1. Technical Field
The present invention relates to optical communications, and more particularly to mitigation of fiber nonlinearities in multilevel coded-modulation schemes.
2. Description of the Related Art
In order to adapt to the ever-increasing demands of telecommunication needs, network operators already consider 100 Gb/s per dense wavelength division multiplexing (DWDM) channel transmission. At those data rates, the performance of fiber-optic communication systems is degraded significantly due to intra- and inter-channel fiber nonlinearities, polarization-mode dispersion (PMD), and chromatic dispersion. To deal with those channel impairments, novel advanced techniques in modulation and detection as well as coding and signal processing should be developed. To deal with chromatic dispersion and PMD, a number of channel equalization techniques have been proposed recently including a digital filtering approach, maximum likelihood sequence detection (MLSD), and turbo equalization. To simultaneously suppress chromatic dispersion and PMD, coded orthogonal frequency division multiplexing (OFDM) has been proposed. On the other hand, to deal with intra-channel nonlinearities, either constrained coding or turbo equalization may be used.
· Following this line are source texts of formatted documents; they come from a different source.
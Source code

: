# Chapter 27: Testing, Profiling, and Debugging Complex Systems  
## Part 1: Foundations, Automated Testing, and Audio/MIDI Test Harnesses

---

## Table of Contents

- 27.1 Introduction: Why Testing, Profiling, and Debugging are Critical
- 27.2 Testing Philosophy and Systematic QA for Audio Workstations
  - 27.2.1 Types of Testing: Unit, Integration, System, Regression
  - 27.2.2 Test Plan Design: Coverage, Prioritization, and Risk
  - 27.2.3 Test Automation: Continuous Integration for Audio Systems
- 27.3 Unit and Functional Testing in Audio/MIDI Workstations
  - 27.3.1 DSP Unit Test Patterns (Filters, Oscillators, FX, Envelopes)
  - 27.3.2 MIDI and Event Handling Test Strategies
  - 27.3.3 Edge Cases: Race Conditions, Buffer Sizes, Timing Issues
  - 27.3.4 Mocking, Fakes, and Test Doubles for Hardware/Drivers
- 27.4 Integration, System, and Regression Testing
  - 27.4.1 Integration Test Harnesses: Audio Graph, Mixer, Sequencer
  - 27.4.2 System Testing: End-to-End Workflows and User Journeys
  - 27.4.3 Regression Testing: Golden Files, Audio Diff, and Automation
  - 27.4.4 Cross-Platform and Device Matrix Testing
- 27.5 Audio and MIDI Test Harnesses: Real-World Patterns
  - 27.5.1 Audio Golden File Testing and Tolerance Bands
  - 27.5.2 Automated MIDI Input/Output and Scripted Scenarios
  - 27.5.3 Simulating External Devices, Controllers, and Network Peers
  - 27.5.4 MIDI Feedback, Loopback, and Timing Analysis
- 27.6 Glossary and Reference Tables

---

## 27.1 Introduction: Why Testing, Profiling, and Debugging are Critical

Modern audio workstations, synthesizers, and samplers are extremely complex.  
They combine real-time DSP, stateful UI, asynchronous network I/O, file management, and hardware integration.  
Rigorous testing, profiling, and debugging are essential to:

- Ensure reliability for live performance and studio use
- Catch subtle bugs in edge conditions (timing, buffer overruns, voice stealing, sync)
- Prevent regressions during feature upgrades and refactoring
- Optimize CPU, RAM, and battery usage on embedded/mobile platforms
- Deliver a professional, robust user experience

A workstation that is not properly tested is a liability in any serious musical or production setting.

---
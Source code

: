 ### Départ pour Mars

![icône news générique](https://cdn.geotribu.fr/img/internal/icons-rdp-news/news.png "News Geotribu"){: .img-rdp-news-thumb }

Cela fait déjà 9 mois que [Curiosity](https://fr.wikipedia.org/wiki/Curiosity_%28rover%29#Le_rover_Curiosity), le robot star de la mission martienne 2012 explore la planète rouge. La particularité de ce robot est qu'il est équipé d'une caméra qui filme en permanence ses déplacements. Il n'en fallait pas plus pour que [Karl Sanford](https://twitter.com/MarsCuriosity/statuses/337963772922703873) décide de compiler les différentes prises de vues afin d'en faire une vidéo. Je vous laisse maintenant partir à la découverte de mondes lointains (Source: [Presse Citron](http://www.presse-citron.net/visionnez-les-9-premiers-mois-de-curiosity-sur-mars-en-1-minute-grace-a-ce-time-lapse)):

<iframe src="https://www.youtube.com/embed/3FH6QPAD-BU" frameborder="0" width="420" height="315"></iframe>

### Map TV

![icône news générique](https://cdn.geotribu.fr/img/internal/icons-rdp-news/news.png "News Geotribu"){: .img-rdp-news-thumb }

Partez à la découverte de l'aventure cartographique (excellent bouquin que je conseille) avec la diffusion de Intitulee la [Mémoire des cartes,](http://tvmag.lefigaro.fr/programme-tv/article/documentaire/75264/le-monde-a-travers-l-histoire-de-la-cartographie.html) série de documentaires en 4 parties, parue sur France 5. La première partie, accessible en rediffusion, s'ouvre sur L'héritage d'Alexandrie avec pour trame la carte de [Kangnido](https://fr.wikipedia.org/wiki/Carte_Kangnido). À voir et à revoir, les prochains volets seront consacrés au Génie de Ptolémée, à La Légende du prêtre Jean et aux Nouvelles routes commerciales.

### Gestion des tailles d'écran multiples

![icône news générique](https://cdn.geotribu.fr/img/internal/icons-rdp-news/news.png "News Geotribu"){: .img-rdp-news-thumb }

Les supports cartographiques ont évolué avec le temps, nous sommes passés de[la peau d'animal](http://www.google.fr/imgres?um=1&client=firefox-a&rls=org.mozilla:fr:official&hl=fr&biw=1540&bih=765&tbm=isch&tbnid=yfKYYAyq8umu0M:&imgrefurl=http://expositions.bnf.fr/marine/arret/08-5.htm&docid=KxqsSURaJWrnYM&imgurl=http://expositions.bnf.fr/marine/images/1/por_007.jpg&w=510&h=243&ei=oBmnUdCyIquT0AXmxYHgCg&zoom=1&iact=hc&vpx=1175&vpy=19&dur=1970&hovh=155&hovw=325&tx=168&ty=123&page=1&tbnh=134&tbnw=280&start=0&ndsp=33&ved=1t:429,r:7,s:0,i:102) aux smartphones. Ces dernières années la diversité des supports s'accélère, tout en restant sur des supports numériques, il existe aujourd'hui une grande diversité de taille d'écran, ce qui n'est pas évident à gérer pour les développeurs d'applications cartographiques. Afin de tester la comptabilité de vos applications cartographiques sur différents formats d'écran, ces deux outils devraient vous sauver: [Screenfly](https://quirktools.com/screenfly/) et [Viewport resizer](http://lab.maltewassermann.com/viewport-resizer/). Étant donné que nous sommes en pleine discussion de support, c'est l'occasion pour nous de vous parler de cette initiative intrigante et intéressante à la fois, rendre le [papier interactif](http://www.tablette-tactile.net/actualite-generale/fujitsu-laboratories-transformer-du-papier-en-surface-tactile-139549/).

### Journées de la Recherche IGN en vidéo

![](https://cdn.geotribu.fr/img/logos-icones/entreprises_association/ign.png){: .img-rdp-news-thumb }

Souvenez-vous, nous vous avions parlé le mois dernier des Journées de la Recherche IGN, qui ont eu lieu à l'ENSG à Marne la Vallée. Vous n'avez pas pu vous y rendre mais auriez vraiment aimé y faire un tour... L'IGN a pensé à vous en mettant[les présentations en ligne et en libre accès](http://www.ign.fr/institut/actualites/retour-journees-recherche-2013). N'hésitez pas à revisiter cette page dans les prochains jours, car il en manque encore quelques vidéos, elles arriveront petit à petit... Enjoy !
Moreover, it has been shown that fiber nonlinearities such as chromatic dispersion and PMD can be simultaneously compensated for by using low-density parity-check (LDPC)-coded turbo equalization. However, the LDPC-coded turbo equalization scheme, although an excellent candidate to mitigate nonlinear and linear impairments simultaneously, so far has been studied for binary transmission only with direct detection.